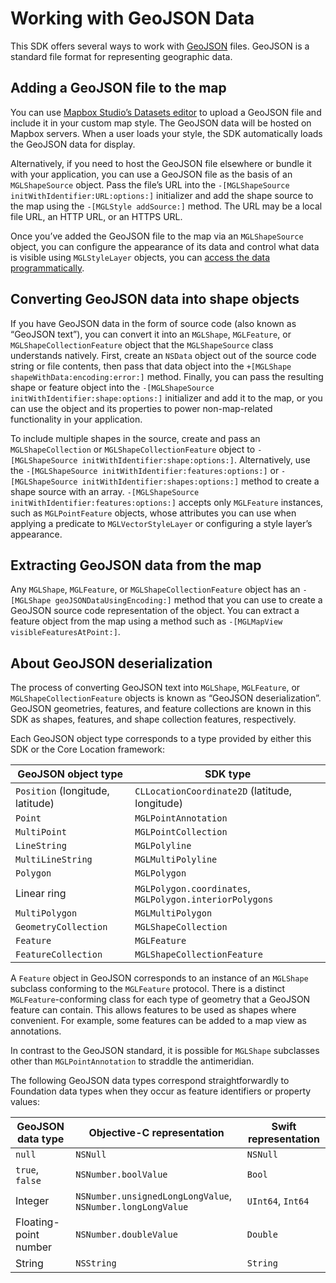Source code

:# Working with GeoJSON Data

This SDK offers several ways to work with [GeoJSON](http://geojson.org/) files.
GeoJSON is a standard file format for representing geographic data.

## Adding a GeoJSON file to the map

You can use
[Mapbox Studio’s Datasets editor](https://www.mapbox.com/studio/datasets/) to
upload a GeoJSON file and include it in your custom map style. The GeoJSON data
will be hosted on Mapbox servers. When a user loads your style, the SDK
automatically loads the GeoJSON data for display.

Alternatively, if you need to host the GeoJSON file elsewhere or bundle it with
your application, you can use a GeoJSON file as the basis of an `MGLShapeSource`
object. Pass the file’s URL into the
`-[MGLShapeSource initWithIdentifier:URL:options:]` initializer and add the
shape source to the map using the `-[MGLStyle addSource:]` method. The URL may
be a local file URL, an HTTP URL, or an HTTPS URL.

Once you’ve added the GeoJSON file to the map via an `MGLShapeSource` object,
you can configure the appearance of its data and control what data is visible
using `MGLStyleLayer` objects, you can
[access the data programmatically](#extracting-geojson-data-from-the-map).

## Converting GeoJSON data into shape objects

If you have GeoJSON data in the form of source code (also known as “GeoJSON
text”), you can convert it into an `MGLShape`, `MGLFeature`, or
`MGLShapeCollectionFeature` object that the `MGLShapeSource` class understands
natively. First, create an `NSData` object out of the source code string or file
contents, then pass that data object into the
`+[MGLShape shapeWithData:encoding:error:]` method. Finally, you can pass the
resulting shape or feature object into the
`-[MGLShapeSource initWithIdentifier:shape:options:]` initializer and add it to
the map, or you can use the object and its properties to power non-map-related
functionality in your application.

To include multiple shapes in the source, create and pass an `MGLShapeCollection` or
 `MGLShapeCollectionFeature` object to 
 `-[MGLShapeSource initWithIdentifier:shape:options:]`. Alternatively, use the
 `-[MGLShapeSource initWithIdentifier:features:options:]` or 
 `-[MGLShapeSource initWithIdentifier:shapes:options:]` method to create a shape source 
 with an array. `-[MGLShapeSource initWithIdentifier:features:options:]` accepts only `MGLFeature`
 instances, such as `MGLPointFeature` objects, whose attributes you can use when
 applying a predicate to `MGLVectorStyleLayer` or configuring a style layer’s
 appearance.

## Extracting GeoJSON data from the map

Any `MGLShape`, `MGLFeature`, or `MGLShapeCollectionFeature` object has an
`-[MGLShape geoJSONDataUsingEncoding:]` method that you can use to create a
GeoJSON source code representation of the object. You can extract a feature
object from the map using a method such as
`-[MGLMapView visibleFeaturesAtPoint:]`.

## About GeoJSON deserialization

The process of converting GeoJSON text into `MGLShape`, `MGLFeature`, or
`MGLShapeCollectionFeature` objects is known as “GeoJSON deserialization”.
GeoJSON geometries, features, and feature collections are known in this SDK as
shapes, features, and shape collection features, respectively.

Each GeoJSON object type corresponds to a type provided by either this SDK or
the Core Location framework:

GeoJSON object type | SDK type
--------------------|---------
`Position` (longitude, latitude) | `CLLocationCoordinate2D` (latitude, longitude)
`Point`             | `MGLPointAnnotation`
`MultiPoint`        | `MGLPointCollection`
`LineString`        | `MGLPolyline`
`MultiLineString`   | `MGLMultiPolyline`
`Polygon`           | `MGLPolygon`
Linear ring         | `MGLPolygon.coordinates`, `MGLPolygon.interiorPolygons`
`MultiPolygon`      | `MGLMultiPolygon`
`GeometryCollection` | `MGLShapeCollection`
`Feature`           | `MGLFeature`
`FeatureCollection` | `MGLShapeCollectionFeature`

A `Feature` object in GeoJSON corresponds to an instance of an `MGLShape`
subclass conforming to the `MGLFeature` protocol. There is a distinct
`MGLFeature`-conforming class for each type of geometry that a GeoJSON feature
can contain. This allows features to be used as shapes where convenient. For
example, some features can be added to a map view as annotations.

In contrast to the GeoJSON standard, it is possible for `MGLShape` subclasses
other than `MGLPointAnnotation` to straddle the antimeridian.

The following GeoJSON data types correspond straightforwardly to Foundation data
types when they occur as feature identifiers or property values:

GeoJSON data type  | Objective-C representation | Swift representation
-------------------|----------------------------|---------------------
`null`             | `NSNull`                   | `NSNull`
`true`, `false`    | `NSNumber.boolValue`       | `Bool`
Integer            | `NSNumber.unsignedLongLongValue`, `NSNumber.longLongValue` | `UInt64`, `Int64`
Floating-point number | `NSNumber.doubleValue`  | `Double`
String             | `NSString`                 | `String`

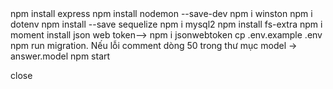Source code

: <!-- Kết thúc dự án -->
<!-- npm init --> 
<!-- install framework express --> npm install express
<!-- set up --> npm install nodemon --save-dev
<!-- install log--> npm i winston
<!-- install variable config --> npm i dotenv
<!-- install package Sequelize ORM  --> npm install --save sequelize
<!-- driver mysql2--> npm i mysql2
<!-- install driver mssql --> 
<!-- install fs-->npm install fs-extra
<!-- get datetime -->npm i moment
<!-->install json web token--> npm i jsonwebtoken

<!-- create file .env --> cp .env.example .env
<!-- Configure Env file according to mysql>
<!-- create database name is "class_room">
<!-- create tables into database--> npm run migration. Nếu lỗi comment dòng 50 trong thư mục model -> answer.model
<!-- start Server-->
<!-- use --> npm start

<!--  https-->  
<!-- Kết thúc dự án -->
close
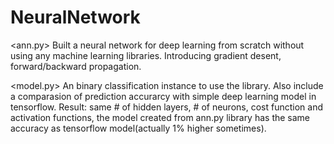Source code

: # NeuralNetwork
<ann.py>
Built a neural network for deep learning from scratch without using any machine learning libraries. Introducing gradient desent, forward/backward propagation. 

<model.py>
An binary classification instance to use the library. Also include a comparasion of prediction accurarcy with simple deep learning model in tensorflow. Result: same # of hidden layers, # of neurons, cost function and activation functions, the model created from ann.py library has the same accuracy as tensorflow model(actually 1% higher sometimes).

++++++++++

Task to carry out: Return all lines of the material that have "MGLPointAnnotation" in them.

Response to this task:
`Point`             | `MGLPointAnnotation`
other than `MGLPointAnnotation` to straddle the antimeridian.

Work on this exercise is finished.